Assignment:
Below are the records; copy exactly the stretch from the line containing "For the C++" through the line containing "Alternatively, you can", both ends included, and nothing else.

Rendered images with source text
-------------------------

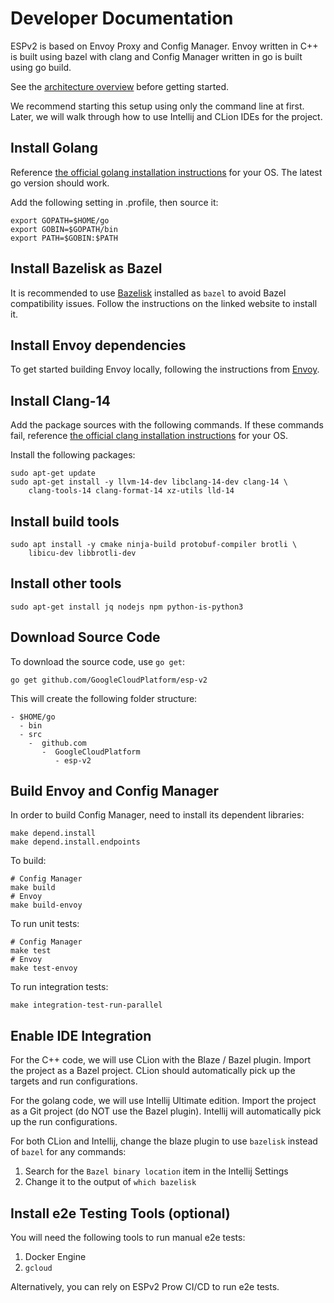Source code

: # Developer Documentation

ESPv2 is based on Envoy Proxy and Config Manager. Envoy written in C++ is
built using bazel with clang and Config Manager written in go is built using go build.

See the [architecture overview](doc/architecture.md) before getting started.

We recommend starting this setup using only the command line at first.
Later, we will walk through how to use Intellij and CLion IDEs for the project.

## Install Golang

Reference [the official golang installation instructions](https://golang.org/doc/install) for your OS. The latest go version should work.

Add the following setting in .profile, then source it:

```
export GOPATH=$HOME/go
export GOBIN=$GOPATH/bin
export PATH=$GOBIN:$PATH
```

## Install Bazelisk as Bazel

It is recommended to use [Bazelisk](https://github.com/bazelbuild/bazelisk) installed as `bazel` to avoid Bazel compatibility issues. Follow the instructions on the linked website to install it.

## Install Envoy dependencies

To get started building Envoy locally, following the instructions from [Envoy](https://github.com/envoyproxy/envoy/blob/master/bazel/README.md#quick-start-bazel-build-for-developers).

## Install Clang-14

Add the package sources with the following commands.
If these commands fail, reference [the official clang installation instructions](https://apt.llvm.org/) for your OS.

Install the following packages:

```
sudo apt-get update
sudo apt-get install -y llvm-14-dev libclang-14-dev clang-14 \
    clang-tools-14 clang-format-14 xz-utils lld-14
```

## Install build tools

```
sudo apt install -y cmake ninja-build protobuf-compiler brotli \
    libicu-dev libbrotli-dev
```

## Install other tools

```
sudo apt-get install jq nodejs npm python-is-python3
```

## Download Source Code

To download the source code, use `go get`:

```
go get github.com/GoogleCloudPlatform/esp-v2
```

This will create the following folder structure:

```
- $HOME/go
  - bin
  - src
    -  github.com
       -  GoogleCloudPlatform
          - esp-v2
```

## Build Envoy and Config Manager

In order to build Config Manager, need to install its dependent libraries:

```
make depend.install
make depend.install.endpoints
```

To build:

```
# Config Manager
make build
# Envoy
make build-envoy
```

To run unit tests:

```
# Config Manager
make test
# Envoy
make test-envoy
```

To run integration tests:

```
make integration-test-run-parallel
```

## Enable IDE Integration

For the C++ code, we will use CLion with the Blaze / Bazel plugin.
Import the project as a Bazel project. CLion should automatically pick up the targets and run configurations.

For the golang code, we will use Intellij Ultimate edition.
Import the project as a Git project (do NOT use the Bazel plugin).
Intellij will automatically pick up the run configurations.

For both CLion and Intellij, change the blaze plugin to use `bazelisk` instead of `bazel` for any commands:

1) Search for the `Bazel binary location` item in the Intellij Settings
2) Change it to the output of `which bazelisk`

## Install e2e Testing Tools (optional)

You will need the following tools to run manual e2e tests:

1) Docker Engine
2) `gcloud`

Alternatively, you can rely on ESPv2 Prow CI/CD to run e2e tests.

-------------------------

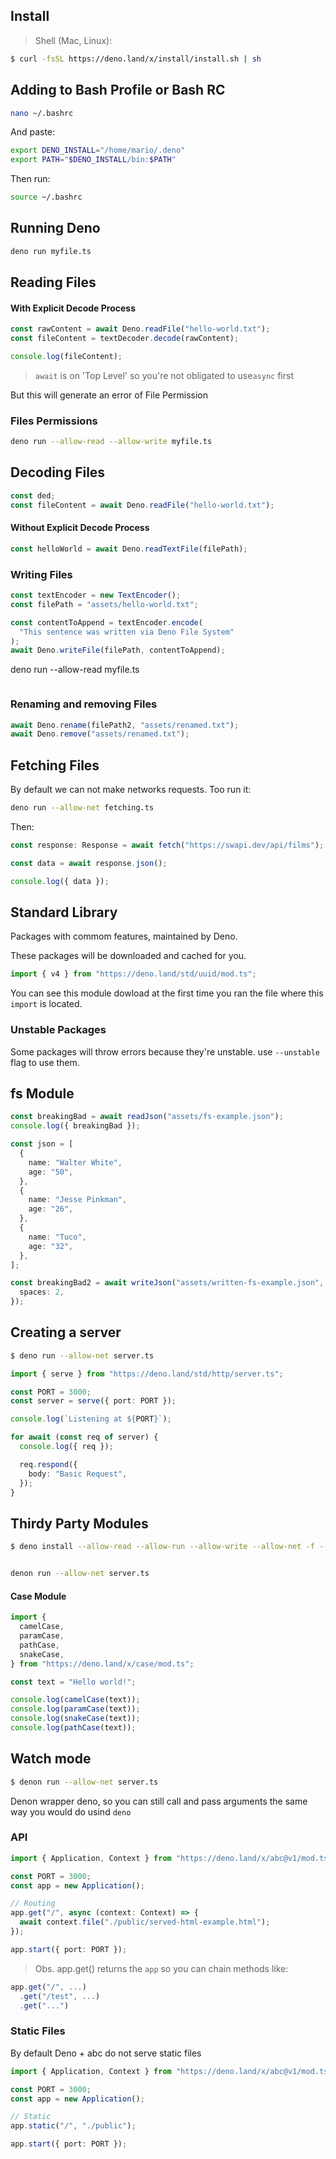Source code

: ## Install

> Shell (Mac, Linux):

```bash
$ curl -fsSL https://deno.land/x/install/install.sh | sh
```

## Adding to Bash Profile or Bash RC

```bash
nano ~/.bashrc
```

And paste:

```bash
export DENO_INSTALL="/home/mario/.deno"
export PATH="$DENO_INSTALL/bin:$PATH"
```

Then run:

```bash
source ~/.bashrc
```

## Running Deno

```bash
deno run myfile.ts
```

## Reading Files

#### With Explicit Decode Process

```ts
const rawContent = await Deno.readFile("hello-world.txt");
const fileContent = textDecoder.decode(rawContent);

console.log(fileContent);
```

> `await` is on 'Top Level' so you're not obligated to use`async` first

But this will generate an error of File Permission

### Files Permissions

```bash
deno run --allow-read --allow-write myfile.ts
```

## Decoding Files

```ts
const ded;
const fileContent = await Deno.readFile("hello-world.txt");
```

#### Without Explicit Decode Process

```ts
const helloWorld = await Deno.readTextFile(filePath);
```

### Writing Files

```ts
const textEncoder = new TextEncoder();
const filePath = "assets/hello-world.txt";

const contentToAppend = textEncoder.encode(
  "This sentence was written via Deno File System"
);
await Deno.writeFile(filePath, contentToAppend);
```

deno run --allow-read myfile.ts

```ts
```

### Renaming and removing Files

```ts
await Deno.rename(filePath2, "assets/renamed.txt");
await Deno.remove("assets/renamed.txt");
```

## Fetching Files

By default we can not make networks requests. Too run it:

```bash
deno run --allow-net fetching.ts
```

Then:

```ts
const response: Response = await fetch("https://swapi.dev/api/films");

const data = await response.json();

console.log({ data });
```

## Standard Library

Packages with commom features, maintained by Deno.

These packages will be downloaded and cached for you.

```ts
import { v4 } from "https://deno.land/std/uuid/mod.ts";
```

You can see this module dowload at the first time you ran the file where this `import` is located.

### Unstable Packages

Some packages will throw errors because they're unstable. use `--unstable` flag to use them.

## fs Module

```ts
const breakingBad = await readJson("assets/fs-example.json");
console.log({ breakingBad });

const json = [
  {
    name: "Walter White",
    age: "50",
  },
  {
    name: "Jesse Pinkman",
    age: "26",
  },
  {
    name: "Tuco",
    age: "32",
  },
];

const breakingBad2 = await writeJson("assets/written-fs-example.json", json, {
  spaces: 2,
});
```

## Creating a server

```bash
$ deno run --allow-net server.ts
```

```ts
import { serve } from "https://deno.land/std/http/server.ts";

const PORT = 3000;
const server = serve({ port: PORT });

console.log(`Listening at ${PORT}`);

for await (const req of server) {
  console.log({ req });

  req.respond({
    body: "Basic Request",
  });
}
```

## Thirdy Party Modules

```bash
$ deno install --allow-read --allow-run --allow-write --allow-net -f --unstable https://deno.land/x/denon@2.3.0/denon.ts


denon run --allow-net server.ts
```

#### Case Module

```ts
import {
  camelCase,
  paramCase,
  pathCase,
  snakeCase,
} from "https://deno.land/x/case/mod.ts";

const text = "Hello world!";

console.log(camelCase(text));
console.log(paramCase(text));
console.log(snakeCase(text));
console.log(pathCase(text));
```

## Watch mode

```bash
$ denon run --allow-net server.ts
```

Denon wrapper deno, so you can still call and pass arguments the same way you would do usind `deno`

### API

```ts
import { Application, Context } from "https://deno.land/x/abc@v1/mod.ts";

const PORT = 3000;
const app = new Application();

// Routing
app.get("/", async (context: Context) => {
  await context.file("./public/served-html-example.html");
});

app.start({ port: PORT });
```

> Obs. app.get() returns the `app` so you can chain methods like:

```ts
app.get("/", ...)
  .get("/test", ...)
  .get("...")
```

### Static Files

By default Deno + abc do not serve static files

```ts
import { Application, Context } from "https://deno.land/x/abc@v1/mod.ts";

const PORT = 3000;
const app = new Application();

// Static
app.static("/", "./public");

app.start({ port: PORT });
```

-------------------------

Exercise answer:
For the C++ code, we will use CLion with the Blaze / Bazel plugin.
Import the project as a Bazel project. CLion should automatically pick up the targets and run configurations.

For the golang code, we will use Intellij Ultimate edition.
Import the project as a Git project (do NOT use the Bazel plugin).
Intellij will automatically pick up the run configurations.

For both CLion and Intellij, change the blaze plugin to use `bazelisk` instead of `bazel` for any commands:

1) Search for the `Bazel binary location` item in the Intellij Settings
2) Change it to the output of `which bazelisk`

## Install e2e Testing Tools (optional)

You will need the following tools to run manual e2e tests:

1) Docker Engine
2) `gcloud`

Alternatively, you can rely on ESPv2 Prow CI/CD to run e2e tests.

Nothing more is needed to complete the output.